For an HTTP capture this is usually what you want - the location column in the finding gives the byte offset within the capture, and the surrounding context (line ±2) is enough to tell whether it was a header or a body.
Unsupported behavior:
- Parse the HTTP wire format and emit
header:Authorizationvsbody:json:$.tokenprovenance fields. - Attach field-level provenance such as
header:Authorization,body, orqueryto a finding. HAR findings do distinguish the request and response sides throughsource_type.
Unsupported Wire Features
The wire-scanning surface is intentionally narrow. These features are not part of the shipped HTTP-wire contract:
-
mitmproxy
.mitmflow-dump support. The binary-framed format is not decoded. Export HAR when request/response provenance matters, or export text and scan it as an ordinary file. -
Header / body / URL-param provenance. HAR expansion emits one chunk per request and one chunk per response. It does not attach
wire_location: header:<name> | body | queryto each finding, so the JSON consumer cannot filterwire_location == "header:Authorization"for the highest-signal subset (intentional auth tokens vs accidental body leaks vs URL-logged secrets). -
Live proxy mode. KeyHog does not ship
keyhog proxy --listen :8080or an inline HTTP proxy that scans flows while forwarding them. -
WebSocket frame scanning. HAR files do not include WebSocket payloads, and KeyHog does not parse mitmproxy frame dumps as a WebSocket source.

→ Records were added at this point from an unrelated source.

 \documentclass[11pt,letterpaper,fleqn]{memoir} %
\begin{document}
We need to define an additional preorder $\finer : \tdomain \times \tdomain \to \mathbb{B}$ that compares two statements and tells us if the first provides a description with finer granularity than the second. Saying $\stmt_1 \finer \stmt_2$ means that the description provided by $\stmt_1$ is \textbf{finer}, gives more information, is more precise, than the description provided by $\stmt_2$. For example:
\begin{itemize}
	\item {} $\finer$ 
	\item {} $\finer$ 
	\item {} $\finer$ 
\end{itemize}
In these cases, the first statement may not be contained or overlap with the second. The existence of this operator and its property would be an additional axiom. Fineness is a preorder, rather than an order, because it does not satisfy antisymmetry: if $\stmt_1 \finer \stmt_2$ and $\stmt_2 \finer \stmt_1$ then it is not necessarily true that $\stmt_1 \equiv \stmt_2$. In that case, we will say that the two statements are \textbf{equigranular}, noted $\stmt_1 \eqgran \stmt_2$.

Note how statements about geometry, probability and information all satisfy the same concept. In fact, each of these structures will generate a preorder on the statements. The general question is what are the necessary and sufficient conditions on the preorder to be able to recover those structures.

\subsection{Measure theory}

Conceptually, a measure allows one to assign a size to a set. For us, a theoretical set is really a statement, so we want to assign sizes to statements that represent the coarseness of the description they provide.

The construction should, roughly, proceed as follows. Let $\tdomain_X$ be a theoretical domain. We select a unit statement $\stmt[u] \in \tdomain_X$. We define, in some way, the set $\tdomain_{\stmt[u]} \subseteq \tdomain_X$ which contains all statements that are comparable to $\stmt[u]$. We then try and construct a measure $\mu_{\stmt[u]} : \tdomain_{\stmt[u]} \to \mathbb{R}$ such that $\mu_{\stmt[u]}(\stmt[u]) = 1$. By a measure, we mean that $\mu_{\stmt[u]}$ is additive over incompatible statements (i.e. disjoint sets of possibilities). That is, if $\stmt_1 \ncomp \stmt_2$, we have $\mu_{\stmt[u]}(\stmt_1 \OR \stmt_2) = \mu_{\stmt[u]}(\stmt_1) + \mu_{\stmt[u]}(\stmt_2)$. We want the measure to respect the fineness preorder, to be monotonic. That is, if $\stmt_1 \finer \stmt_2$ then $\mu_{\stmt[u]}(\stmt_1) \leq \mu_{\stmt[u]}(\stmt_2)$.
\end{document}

Why this matters for bug bounties
A modern SPA bundle on a typical SaaS app can ship 200+ npm
dependencies and a sourcemap that exposes every server-side env
var the build process touched. Manual code review of one
main.js.map against the full detector corpus is hours; running
keyhog scan --url https://app.target.com/static/main.js.map
takes seconds.
Pair it with --hide-client-safe (see
CLI reference) to filter out keys that the
vendor designed to ship in client bundles (Sentry DSN, Stripe
pk_*, Mapbox pk., PostHog phc_, etc.) and you’re left with
the keys that actually represent an exfiltration boundary.